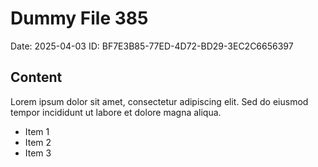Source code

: # Dummy File 385

Date: 2025-04-03
ID: BF7E3B85-77ED-4D72-BD29-3EC2C6656397

## Content

Lorem ipsum dolor sit amet, consectetur adipiscing elit.
Sed do eiusmod tempor incididunt ut labore et dolore magna aliqua.

* Item 1
* Item 2
* Item 3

# # # # # # #

Exercise prompt:
Reproduce the records, all of them, word for word; omit the pictures.

Exercise result:
Source code

: # Dummy File 385

Date: 2025-04-03
ID: BF7E3B85-77ED-4D72-BD29-3EC2C6656397

## Content

Lorem ipsum dolor sit amet, consectetur adipiscing elit.
Sed do eiusmod tempor incididunt ut labore et dolore magna aliqua.

* Item 1
* Item 2
* Item 3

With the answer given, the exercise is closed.